**Supplied information:**
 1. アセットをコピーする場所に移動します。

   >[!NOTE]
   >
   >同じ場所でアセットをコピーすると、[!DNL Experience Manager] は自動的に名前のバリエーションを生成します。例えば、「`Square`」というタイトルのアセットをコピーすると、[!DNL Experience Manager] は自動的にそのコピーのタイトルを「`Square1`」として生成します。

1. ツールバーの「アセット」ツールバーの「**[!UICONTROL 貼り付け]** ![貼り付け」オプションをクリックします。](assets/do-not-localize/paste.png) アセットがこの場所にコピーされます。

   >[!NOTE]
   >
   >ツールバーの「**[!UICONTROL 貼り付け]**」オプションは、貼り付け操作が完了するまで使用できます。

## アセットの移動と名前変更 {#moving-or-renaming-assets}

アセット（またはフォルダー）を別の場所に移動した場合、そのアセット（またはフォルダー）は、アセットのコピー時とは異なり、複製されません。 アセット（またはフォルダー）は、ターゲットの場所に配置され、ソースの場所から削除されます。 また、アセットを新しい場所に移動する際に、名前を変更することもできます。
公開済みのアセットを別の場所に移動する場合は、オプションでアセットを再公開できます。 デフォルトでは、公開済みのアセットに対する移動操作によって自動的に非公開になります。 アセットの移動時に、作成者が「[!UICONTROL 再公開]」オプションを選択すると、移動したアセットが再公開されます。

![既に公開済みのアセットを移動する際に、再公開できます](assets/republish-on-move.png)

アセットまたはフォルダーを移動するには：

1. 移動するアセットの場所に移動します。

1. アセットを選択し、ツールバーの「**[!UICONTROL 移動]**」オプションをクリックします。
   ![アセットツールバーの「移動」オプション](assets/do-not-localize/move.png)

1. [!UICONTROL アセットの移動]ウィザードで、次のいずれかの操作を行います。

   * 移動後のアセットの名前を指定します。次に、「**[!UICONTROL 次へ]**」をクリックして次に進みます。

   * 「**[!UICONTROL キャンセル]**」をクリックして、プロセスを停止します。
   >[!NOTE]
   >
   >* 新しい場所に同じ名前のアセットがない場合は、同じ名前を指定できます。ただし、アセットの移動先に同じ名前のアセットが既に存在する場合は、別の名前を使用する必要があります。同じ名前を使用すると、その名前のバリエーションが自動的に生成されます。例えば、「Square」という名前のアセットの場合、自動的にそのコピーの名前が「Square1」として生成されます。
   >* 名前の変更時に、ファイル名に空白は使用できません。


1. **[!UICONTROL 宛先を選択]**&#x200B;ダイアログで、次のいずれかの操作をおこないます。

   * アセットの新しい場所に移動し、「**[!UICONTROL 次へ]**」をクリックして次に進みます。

**Activity:** All records must be repeated exactly, with none skipped.

**Task output:**
 1. アセットをコピーする場所に移動します。

   >[!NOTE]
   >
   >同じ場所でアセットをコピーすると、[!DNL Experience Manager] は自動的に名前のバリエーションを生成します。例えば、「`Square`」というタイトルのアセットをコピーすると、[!DNL Experience Manager] は自動的にそのコピーのタイトルを「`Square1`」として生成します。

1. ツールバーの「アセット」ツールバーの「**[!UICONTROL 貼り付け]** ![貼り付け」オプションをクリックします。](assets/do-not-localize/paste.png) アセットがこの場所にコピーされます。

   >[!NOTE]
   >
   >ツールバーの「**[!UICONTROL 貼り付け]**」オプションは、貼り付け操作が完了するまで使用できます。

## アセットの移動と名前変更 {#moving-or-renaming-assets}

アセット（またはフォルダー）を別の場所に移動した場合、そのアセット（またはフォルダー）は、アセットのコピー時とは異なり、複製されません。 アセット（またはフォルダー）は、ターゲットの場所に配置され、ソースの場所から削除されます。 また、アセットを新しい場所に移動する際に、名前を変更することもできます。
公開済みのアセットを別の場所に移動する場合は、オプションでアセットを再公開できます。 デフォルトでは、公開済みのアセットに対する移動操作によって自動的に非公開になります。 アセットの移動時に、作成者が「[!UICONTROL 再公開]」オプションを選択すると、移動したアセットが再公開されます。

![既に公開済みのアセットを移動する際に、再公開できます](assets/republish-on-move.png)

アセットまたはフォルダーを移動するには：

1. 移動するアセットの場所に移動します。

1. アセットを選択し、ツールバーの「**[!UICONTROL 移動]**」オプションをクリックします。
   ![アセットツールバーの「移動」オプション](assets/do-not-localize/move.png)

1. [!UICONTROL アセットの移動]ウィザードで、次のいずれかの操作を行います。

   * 移動後のアセットの名前を指定します。次に、「**[!UICONTROL 次へ]**」をクリックして次に進みます。

   * 「**[!UICONTROL キャンセル]**」をクリックして、プロセスを停止します。
   >[!NOTE]
   >
   >* 新しい場所に同じ名前のアセットがない場合は、同じ名前を指定できます。ただし、アセットの移動先に同じ名前のアセットが既に存在する場合は、別の名前を使用する必要があります。同じ名前を使用すると、その名前のバリエーションが自動的に生成されます。例えば、「Square」という名前のアセットの場合、自動的にそのコピーの名前が「Square1」として生成されます。
   >* 名前の変更時に、ファイル名に空白は使用できません。


1. **[!UICONTROL 宛先を選択]**&#x200B;ダイアログで、次のいずれかの操作をおこないます。

   * アセットの新しい場所に移動し、「**[!UICONTROL 次へ]**」をクリックして次に進みます。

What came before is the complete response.